LISTED ENTRIES section start
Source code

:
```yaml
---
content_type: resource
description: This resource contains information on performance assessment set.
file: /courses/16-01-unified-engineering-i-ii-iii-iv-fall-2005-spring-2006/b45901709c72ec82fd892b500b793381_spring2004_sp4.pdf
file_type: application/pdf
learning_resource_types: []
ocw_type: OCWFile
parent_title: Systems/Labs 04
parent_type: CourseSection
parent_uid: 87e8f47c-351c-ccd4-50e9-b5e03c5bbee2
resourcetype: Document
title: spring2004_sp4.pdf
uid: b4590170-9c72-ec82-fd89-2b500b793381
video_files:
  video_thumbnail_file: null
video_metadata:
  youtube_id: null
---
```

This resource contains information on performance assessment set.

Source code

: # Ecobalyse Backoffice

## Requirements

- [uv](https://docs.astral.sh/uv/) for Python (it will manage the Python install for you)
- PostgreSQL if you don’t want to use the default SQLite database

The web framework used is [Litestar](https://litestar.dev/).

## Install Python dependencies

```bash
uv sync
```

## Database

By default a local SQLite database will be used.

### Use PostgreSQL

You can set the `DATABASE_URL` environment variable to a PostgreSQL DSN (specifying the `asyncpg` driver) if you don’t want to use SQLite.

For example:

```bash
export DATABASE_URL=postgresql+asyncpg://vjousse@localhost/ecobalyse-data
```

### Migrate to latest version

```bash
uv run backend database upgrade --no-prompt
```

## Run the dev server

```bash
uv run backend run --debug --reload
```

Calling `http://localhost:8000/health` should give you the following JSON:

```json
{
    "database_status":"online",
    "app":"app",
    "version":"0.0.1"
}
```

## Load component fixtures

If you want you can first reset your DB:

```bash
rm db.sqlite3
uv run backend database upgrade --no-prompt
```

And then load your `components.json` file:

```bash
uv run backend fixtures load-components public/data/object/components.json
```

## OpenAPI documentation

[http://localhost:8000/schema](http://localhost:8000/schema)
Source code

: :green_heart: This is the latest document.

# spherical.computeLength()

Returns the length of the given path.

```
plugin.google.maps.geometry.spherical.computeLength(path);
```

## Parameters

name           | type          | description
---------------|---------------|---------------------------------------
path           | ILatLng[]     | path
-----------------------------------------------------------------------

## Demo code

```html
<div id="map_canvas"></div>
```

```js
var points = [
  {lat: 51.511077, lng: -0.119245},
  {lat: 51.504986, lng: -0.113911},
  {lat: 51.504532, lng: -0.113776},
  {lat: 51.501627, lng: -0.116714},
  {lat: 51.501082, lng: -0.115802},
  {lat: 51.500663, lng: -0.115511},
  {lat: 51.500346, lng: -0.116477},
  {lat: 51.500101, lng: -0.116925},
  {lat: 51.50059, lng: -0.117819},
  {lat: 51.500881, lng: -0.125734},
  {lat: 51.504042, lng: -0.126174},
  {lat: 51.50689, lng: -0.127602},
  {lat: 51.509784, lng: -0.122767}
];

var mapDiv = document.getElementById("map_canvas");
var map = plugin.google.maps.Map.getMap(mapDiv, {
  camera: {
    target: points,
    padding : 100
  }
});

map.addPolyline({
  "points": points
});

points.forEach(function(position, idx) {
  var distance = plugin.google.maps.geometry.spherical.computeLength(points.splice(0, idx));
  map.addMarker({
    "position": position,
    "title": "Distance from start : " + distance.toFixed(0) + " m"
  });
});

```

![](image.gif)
LISTED ENTRIES section end
▶ THE TASK:
Above this task is a listing. Restate, word for word and with nothing added, the lines from the one with "## Requirements" through the one with "## Database".

▶ OUTPUT FOR THIS EXERCISE:
## Requirements

- [uv](https://docs.astral.sh/uv/) for Python (it will manage the Python install for you)
- PostgreSQL if you don’t want to use the default SQLite database

The web framework used is [Litestar](https://litestar.dev/).

## Install Python dependencies

```bash
uv sync
```

## Database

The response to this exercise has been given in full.